> [Problem requirements]
Leave out the pictures, then output the lines of the records below from the first through the one containing "window is loaded.".

> [Source material]
--

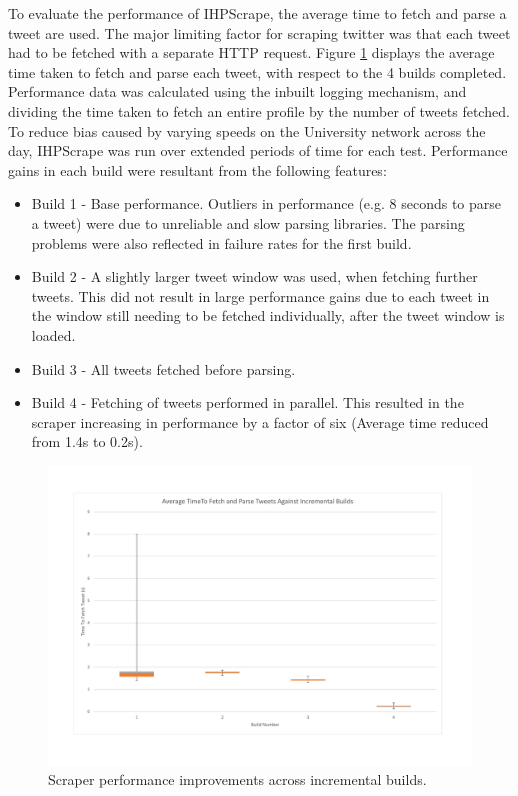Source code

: To evaluate the performance of IHPScrape, the average time to fetch and parse a tweet are used. The major limiting factor for scraping twitter was that each tweet had to be fetched with a separate HTTP request. Figure \ref{fig:scrape_perf} displays the average time taken to fetch and parse each tweet, with respect to the 4 builds completed. Performance data was calculated using the inbuilt logging mechanism, and dividing the time taken to fetch an entire profile by the number of tweets fetched. To reduce bias caused by varying speeds on the University network across the day, IHPScrape was run over extended periods of time for each test. Performance gains in each build were resultant from the following features:

\begin{itemize}
 \item Build 1 - Base performance. Outliers in performance (e.g. 8 seconds to parse a tweet) were due to unreliable and slow parsing libraries. The parsing problems were also reflected in failure rates for the first build.
 \item Build 2 - A slightly larger tweet window was used, when fetching further tweets. This did not result in large performance gains due to each tweet in the window still needing to be fetched individually, after the tweet window is loaded. 
 \item Build 3 - All tweets fetched before parsing. 
 \item Build 4 - Fetching of tweets performed in parallel. This resulted in the scraper increasing in performance by a factor of six (Average time reduced from 1.4s to 0.2s).
\end{itemize}

\begin{center}
\begin{figure}[h!]
\centering
\includegraphics[width=500px]{Images/scrape_performance_against_builds.pdf}
\caption{Scraper performance improvements across incremental builds.}
\label{fig:scrape_perf}
\end{figure}
\end{center}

--

> [Task output]
Source code

: To evaluate the performance of IHPScrape, the average time to fetch and parse a tweet are used. The major limiting factor for scraping twitter was that each tweet had to be fetched with a separate HTTP request. Figure \ref{fig:scrape_perf} displays the average time taken to fetch and parse each tweet, with respect to the 4 builds completed. Performance data was calculated using the inbuilt logging mechanism, and dividing the time taken to fetch an entire profile by the number of tweets fetched. To reduce bias caused by varying speeds on the University network across the day, IHPScrape was run over extended periods of time for each test. Performance gains in each build were resultant from the following features:

\begin{itemize}
 \item Build 1 - Base performance. Outliers in performance (e.g. 8 seconds to parse a tweet) were due to unreliable and slow parsing libraries. The parsing problems were also reflected in failure rates for the first build.
 \item Build 2 - A slightly larger tweet window was used, when fetching further tweets. This did not result in large performance gains due to each tweet in the window still needing to be fetched individually, after the tweet window is loaded. 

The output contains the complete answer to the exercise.